Tuesday, October 02, 2012

Making APIs for government data - should agencies do this or leave it to third parties?

APIs (Application Programming Interfaces) are a technique for interacting with data (usually on the web) which liberates users from relying on particular applications or having to do complex programming to reuse the data in interesting ways.

Unfortunately few government agencies go the extra distance to release their data with an API, instead using specific data formats which require specific applications to access them.

This is a real shame, as APIs essentially makes data application free - great for accessibility and both easier and faster for any web user or website to reuse the data effectively.

It is often relatively easy for to create APIs from an agency's released data, as demonstrated by the Farmer Market API example from Code for America, which took less than an hour to convert from a spreadsheet into a map visualisation.

Agencies can certainly take the position that they don't want to do the extra work (however little it may be) to provide APIs for their public data and leave it up to third parties to do this - wherever and whenever they wish.

This is a choice, however, that comes with risks.

Where an agency simply 'dumps' data - in a PDF, CSV, Shapefile or other format online, whether via their site or via a central open data site - they are giving up control and introducing risk.
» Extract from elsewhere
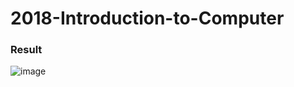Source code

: # 2018-Introduction-to-Computer

### Result
![image](https://drive.google.com/uc?export=view&id=1XlJkwWyEkhZH3fFhMbkyLMDs6cKqFGXq)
If a third party decides to create an API to make a dataset easier to access, reuse or mash-up, they could easily do so by downloading the dataset, doing various conversions and clean-ups and uploading it to an appropriate service to provide an API (per the Family Market API example).

Through this process the agency loses control over the data. The API and the data it draws on is not held on the agency's servers, or a place they can easily update. It may contain introduced (even inadvertent) errors. 
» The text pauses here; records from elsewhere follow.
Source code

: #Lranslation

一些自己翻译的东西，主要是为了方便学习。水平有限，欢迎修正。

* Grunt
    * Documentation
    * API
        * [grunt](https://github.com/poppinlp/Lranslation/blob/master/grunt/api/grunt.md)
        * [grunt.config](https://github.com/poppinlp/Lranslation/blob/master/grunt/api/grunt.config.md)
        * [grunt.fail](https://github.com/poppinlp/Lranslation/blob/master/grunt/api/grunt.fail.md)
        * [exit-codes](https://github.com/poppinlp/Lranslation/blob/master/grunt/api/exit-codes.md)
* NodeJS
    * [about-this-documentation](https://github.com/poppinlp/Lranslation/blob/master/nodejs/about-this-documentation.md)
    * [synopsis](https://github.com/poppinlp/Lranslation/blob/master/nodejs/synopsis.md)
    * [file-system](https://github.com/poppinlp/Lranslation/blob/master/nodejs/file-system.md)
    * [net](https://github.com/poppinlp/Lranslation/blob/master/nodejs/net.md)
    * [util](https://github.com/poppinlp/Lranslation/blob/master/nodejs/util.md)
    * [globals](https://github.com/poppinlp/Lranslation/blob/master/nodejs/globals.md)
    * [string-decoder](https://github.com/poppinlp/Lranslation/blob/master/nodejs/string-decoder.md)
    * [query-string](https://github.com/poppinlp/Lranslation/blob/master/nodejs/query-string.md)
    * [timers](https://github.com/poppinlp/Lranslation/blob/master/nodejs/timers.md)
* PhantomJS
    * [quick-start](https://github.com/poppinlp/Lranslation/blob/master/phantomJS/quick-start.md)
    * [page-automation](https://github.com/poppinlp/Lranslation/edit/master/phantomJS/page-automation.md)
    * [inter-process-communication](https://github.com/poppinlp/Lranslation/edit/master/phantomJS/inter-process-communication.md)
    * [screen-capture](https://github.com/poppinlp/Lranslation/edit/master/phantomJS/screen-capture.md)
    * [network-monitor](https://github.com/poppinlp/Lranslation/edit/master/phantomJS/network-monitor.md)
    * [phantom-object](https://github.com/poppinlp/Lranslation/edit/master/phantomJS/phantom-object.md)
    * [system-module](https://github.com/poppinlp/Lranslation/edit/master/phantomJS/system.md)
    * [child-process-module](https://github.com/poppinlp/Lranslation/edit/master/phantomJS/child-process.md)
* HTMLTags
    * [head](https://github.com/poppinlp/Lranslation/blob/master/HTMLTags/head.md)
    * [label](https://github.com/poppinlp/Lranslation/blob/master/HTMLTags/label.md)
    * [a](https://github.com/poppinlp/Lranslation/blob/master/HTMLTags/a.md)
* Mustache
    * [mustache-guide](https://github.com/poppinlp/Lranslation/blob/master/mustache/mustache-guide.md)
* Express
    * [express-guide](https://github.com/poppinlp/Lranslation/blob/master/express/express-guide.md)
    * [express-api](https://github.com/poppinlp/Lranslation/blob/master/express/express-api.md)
The agency cannot control the data's currency (through updates), which means that people using the third party API might be accessing (and relying on) old and out-dated data.
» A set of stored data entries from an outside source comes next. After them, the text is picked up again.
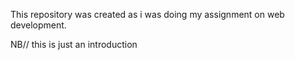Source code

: This repository was created as i was doing my assignment on web development.

NB// this is just an introduction
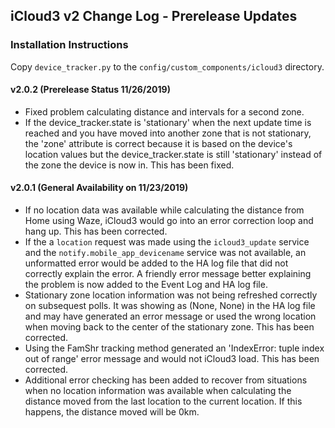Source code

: ## iCloud3 v2 Change Log - Prerelease Updates

### Installation Instructions
Copy `device_tracker.py` to the `config/custom_components/icloud3` directory.

#### v2.0.2 (Prerelease Status 11/26/2019)

- Fixed problem calculating distance and intervals for a second zone.
- If the device_tracker.state is 'stationary' when the next update time is reached and you have moved into another zone that is not stationary, the 'zone' attribute is correct because it is based on the device's location values but the device_tracker.state is still 'stationary' instead of the zone the device is now in. This has been fixed.

#### v2.0.1 (General Availability on 11/23/2019)

- If no location data was available while calculating the distance from Home using Waze, iCloud3 would go into an error correction loop and hang up. This has been corrected.
- If the a `location` request was made using the `icloud3_update` service and the `notify.mobile_app_devicename` service was not available, an unformatted error would be added to the HA log file that did not correctly explain the error. A friendly error message better explaining the problem is now added to the Event Log and HA log file.
- Stationary zone location information was not being refreshed correctly on subsequest polls. It was showing as (None, None) in the HA log file and may have generated an error message or used the wrong location when moving back to the center of the stationary zone. This has been corrected.
- Using the FamShr tracking method generated an 'IndexError: tuple index out of range' error message and would not iCloud3 load. This has been corrected.
- Additional error checking has been added to recover from situations when no location information was available when calculating the distance moved from the last location to the current location. If this happens, the distance moved will be 0km.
The agency even loses the ability to track how many people download or use the data, so they can't tell how popular it may be.

These risks can lead to all kinds of issues for agencies, from journalists publishing stories to people making financial decisions relying on out-dated government data. 

Agencies might see a particular dataset as not popular due to low traffic to it from users of their site, and thereby decide to cease publication of it - when in reality it is one of the most popular data sets they hold, hence a third party designed an API for it which is where all the users go to access it.

As a result of these risks agencies need to consider carefully whether they should - or should not - provide APIs themselves for the data they release.

Open data doesn't have to mean an agency loses control of the datasets it releases, but to retain control they need to actively consider the API question.

Do they make it easy for people to access and reuse their data directly, retaining more control over accuracy and currency, or do they allow a third party with an unknown agenda or capability to maintain it to do so?

Agency management should consider this choice carefully when releasing data, rather than automatically jumping to just releasing that CSV, PDF or Shapefile, or some other file type.


  1. I don't think it's an either/or. There is plenty of scope for both depending on the situation.

    But there are wrong ways to go about it. Take for example Canberra's ACTION buses. The free MyBus app was denied real time data. Instead ACTION spent $12.5 million to have an app developed commercially, which I understand was only available for iOS and cost $2.99 to download. Then the July yhis year the data was released to Google Transit anyway.

  2. That's old school and new school thinking colliding.

    I don't mind a government making that mistake once, provided they learn from their error and improve.